(Saved entries)
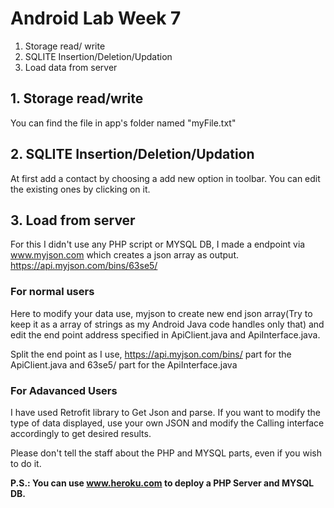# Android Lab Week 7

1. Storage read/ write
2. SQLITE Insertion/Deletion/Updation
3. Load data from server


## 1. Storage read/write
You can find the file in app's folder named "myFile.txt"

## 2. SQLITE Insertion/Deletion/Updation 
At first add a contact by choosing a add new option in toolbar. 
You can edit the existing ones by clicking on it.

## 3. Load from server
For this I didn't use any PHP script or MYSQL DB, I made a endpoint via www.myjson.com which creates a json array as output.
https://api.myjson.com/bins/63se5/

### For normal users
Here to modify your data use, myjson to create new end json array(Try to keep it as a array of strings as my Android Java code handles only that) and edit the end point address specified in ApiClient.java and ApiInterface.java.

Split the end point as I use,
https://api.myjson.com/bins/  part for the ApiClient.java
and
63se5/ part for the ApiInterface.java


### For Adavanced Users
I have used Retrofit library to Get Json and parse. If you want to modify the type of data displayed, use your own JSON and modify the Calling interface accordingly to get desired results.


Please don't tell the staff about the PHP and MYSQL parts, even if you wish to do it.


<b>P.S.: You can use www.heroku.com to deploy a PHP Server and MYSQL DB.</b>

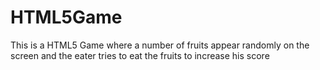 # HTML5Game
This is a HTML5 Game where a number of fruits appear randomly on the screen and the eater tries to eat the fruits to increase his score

==

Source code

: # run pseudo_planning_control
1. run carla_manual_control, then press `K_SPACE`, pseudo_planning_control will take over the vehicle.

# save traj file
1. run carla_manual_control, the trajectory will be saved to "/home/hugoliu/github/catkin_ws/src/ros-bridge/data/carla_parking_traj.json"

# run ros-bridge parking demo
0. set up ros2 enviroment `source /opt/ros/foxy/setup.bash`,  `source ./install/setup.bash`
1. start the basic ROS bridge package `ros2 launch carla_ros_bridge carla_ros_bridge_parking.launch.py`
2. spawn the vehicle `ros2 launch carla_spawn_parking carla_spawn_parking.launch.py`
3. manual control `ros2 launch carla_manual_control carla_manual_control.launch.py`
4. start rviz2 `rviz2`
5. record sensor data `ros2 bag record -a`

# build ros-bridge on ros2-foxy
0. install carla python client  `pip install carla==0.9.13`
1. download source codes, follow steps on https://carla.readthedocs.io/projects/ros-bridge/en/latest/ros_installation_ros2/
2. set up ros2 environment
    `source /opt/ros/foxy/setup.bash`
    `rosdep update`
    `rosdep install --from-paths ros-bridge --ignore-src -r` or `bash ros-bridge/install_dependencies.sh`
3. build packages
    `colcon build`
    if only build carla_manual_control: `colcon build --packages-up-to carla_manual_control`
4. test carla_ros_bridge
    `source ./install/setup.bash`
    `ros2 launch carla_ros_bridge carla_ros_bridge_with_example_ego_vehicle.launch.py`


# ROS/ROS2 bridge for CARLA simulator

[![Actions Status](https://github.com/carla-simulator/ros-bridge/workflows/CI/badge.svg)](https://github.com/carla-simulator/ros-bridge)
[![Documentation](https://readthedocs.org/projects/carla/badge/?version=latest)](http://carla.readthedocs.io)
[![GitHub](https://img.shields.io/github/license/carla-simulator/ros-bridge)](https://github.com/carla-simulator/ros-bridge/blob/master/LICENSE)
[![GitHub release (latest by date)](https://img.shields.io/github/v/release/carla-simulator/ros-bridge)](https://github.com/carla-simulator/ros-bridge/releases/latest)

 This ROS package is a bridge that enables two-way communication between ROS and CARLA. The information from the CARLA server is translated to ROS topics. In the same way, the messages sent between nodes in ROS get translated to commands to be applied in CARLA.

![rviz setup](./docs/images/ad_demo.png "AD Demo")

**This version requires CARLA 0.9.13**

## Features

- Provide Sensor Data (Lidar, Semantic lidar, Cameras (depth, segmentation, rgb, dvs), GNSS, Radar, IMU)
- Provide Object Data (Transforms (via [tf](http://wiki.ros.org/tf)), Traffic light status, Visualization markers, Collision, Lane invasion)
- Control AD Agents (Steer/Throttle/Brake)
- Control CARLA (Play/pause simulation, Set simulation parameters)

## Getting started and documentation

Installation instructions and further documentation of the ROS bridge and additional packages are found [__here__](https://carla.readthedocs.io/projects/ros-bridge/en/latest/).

---

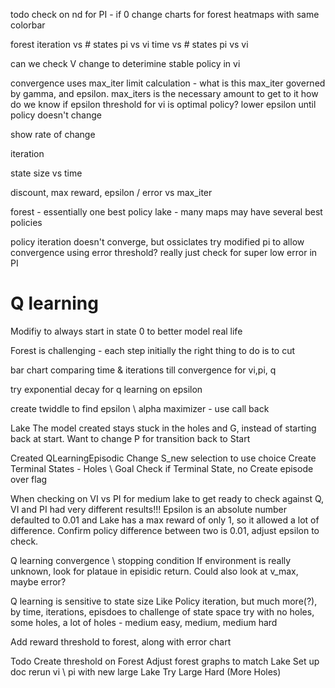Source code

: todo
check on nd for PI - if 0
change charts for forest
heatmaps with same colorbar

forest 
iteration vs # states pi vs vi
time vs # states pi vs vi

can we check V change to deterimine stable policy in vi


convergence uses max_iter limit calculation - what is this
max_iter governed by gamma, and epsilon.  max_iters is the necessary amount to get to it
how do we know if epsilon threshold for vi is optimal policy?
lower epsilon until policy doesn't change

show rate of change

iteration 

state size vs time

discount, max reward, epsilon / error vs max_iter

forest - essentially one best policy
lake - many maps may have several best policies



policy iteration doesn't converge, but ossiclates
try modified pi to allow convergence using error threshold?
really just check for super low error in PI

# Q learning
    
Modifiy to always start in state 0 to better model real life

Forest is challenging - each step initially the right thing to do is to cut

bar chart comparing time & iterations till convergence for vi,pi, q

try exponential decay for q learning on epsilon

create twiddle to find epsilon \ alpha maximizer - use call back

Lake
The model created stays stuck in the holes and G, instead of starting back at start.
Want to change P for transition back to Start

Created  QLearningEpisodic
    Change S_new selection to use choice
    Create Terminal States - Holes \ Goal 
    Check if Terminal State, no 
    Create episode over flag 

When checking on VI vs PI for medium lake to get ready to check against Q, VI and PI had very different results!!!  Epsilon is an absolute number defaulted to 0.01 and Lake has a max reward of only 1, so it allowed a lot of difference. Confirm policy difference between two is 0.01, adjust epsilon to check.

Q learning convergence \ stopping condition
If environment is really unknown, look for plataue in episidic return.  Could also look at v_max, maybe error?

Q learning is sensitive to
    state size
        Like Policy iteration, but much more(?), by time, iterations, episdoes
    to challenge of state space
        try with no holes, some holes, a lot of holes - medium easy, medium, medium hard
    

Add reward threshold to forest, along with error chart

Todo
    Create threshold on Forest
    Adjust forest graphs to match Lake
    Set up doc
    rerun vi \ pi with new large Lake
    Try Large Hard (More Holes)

▶ **WORK ITEM**:
Copy only this from above: the line containing "# Android Lab Week 7", the line containing "https://api.myjson.com/bins/63se5/", and all lines between, printed exactly. Leave out the pictures.

▶ **REPLY TO THE TASK**:
# Android Lab Week 7

1. Storage read/ write
2. SQLITE Insertion/Deletion/Updation
3. Load data from server


## 1. Storage read/write
You can find the file in app's folder named "myFile.txt"

## 2. SQLITE Insertion/Deletion/Updation 
At first add a contact by choosing a add new option in toolbar. 
You can edit the existing ones by clicking on it.

## 3. Load from server
For this I didn't use any PHP script or MYSQL DB, I made a endpoint via www.myjson.com which creates a json array as output.
https://api.myjson.com/bins/63se5/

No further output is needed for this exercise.